ARLINGTON, Texas – They talked about it all week, owning up to it publicly and resolving to fix it privately: The Vikings had fashioned a 6-3 record going into Sunday night without winning the kinds of games that are unavoidable in any kind of a meaningful playoff run.

A victory over the Dallas Cowboys, who were 5-3 and playing at home, would count the same as their victory two weeks before over the visiting Washington Redskins, who are now 1-8.

There’s no selection committee the Vikings must appease, no power ranking formula they must goose. But the Vikings hadn’t beaten an opponent with a winning record in eight tries since the beginning of 2018 and knew something had to change.

It did. The Vikings’ muscular run game, the bedrock on which the 2019 offense is built, allowed them to leave AT&T Stadium with a 28-24 victory that puts them in prime playoff position heading into the final six games of the season.

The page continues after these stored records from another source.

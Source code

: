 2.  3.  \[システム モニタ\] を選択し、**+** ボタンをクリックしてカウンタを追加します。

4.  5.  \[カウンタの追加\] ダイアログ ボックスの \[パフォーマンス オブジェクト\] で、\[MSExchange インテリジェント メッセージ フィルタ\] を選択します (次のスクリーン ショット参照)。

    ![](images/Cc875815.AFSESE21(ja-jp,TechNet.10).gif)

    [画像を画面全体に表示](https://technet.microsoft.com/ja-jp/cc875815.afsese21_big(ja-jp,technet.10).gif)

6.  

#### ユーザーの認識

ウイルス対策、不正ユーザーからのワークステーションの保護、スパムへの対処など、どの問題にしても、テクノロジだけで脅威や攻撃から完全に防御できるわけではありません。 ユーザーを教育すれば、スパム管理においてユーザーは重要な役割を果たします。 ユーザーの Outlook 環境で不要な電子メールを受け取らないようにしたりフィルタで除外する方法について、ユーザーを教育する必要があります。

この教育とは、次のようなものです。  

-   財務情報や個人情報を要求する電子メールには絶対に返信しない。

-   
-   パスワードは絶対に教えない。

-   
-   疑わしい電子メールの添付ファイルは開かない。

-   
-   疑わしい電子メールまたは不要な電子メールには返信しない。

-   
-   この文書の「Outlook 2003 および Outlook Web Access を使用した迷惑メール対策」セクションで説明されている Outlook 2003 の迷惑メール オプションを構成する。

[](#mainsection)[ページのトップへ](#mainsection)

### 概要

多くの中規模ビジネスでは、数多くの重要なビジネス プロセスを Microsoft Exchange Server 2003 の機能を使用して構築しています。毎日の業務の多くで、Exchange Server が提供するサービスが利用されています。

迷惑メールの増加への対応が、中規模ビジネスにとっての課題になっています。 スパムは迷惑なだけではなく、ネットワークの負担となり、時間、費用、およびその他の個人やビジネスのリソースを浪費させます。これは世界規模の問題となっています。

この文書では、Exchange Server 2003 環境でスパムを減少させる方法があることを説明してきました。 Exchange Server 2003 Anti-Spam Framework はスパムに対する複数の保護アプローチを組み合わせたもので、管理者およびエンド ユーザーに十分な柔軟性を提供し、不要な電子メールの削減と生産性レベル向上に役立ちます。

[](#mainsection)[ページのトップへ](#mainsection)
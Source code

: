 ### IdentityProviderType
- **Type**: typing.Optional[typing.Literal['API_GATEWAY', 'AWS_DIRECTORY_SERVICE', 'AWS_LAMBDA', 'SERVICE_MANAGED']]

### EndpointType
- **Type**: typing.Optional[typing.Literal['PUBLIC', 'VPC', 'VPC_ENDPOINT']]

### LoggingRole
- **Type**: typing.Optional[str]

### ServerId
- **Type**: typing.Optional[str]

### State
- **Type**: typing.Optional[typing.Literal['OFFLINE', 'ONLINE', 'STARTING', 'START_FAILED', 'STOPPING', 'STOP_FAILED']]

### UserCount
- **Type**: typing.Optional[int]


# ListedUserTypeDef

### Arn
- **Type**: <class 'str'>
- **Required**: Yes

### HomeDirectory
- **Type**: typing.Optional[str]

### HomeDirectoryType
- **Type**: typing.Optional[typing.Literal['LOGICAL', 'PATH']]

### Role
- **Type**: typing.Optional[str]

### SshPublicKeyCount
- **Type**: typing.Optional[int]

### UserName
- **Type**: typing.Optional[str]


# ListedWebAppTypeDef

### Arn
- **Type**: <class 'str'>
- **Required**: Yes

The Vikings gashed the NFL’s fifth-ranked defense for 153 yards on the ground, holding the ball for 12:21 in the third quarter and taking the lead for good on a 13-play, 75-yard drive that finished with 10 consecutive handoffs.

“And they can’t stop ’em — that’s the good part,” Vikings coach Mike Zimmer said. “It just breaks your will. That’s the one thing with football: It’s a tough sport, and if you allow people to run the ball like that against you, it really deflates you, I think.”

After quarterback Kirk Cousins rolled right and connected with Bisi Johnson for a 15-yard pickup on third down, the Vikings’ 10 consecutive runs netted 61 yards. When C.J. Ham was stopped on a third-down attempt from the 1, the Vikings offense never thought about leaving the field. They finished it with a fourth-down score from Dalvin Cook that came on a 2-yard run the NFL’s leading rusher knew was coming: a toss to the right side of the line that would allow him to follow Ham to pay dirt.

“I called that play in my head before it was called,” Cook said. “Look up the stats on that. Get me on the edge. ‘Hammer’ set it.”

The Vikings, who led 28-21 after the two-point conversion, beat a winning team on the road for the first time in nearly two years, in a showdown that was a referendum on whether they were ready to win the kinds of big games that contenders must finish off.

Cousins completed 23 of his 32 passes for 220 yards and a pair of 1-yard scores to Kyle Rudolph, dissecting the Cowboys defense with quick passes to Cook (who gained 79 yards through the air) and keeping Dallas’ pass rush at bay with rollouts that limited the Cowboys to only one first-half sack.

Playing without nose tackle Linval Joseph, who multiple sources said had an operation on a meniscus this week after being ruled out because of a knee injury, the Vikings stood up to the Cowboys’ run game in the first half, holding Ezekiel Elliott to 47 yards on 20 attempts. It was Dak Prescott’s ability to attack the Vikings’ secondary, though, that accounted for most of the Cowboys’ offense and nearly cost the Vikings the game.

The quarterback threw for 397 yards and three scores, delivering outside-the-pocket strikes to Amari Cooper, Randall Cobb and Michael Gallup that singed the Vikings’ banged-up secondary. He became the fourth quarterback to throw for more than 300 yards against the Vikings this season — the most in a season since Zimmer became head coach in 2014 — and nearly drove the Cowboys to a comeback victory.

He’d thrown for 63 yards on the Cowboys’ last significant drive, targeting second-year corner Mike Hughes and moving Dallas to the Vikings 11 with 1:33 to go, when Cowboys coach Jason Garrett suddenly called for back-to-back runs to Elliott. The Vikings stopped him for no gain on second down before Ifeadi Odenigbo shut him down for a 3-yard loss on third down. It set up one final chance, but as Prescott tried to squeeze a sideline throw in to Elliott, linebacker Eric Kendricks ranged to his right and broke up the play.

VideoVideo (01:43): Vikings linebacker Eric Kendricks discusses his role in the team's defensive stop at the end of Sunday's win over the Cowboys.

“It’s complicated, because as soon as the field gets short like that, I feel like we’re really good at red-zone defense,” Kendricks said. “I can see why they ran it, but we’re also good at the run. We made some plays. Ifeadi had a huge run stop in there. We kind of knew, if they would run it, what kind of things they’d run. They had the back offset. We were aggressive, and we left it all out there.”

The Vikings remain one game behind the Packers in the NFC North, but are up a game and a half on their closest pursuers for a wild-card spot, with a head-to-head victory against the Cowboys and two more conference wins than the Eagles and Rams. Four of the Vikings’ final six are at home, with three of those games against losing teams.

“We’re certainly happy where we are, but the next games are going to tell the story,” Cousins said. “People remember how you finish; they kind of forget how you start. I think our start has been fast enough to put us in position to where we can do something, but we’re going to have to go earn it in the second half.”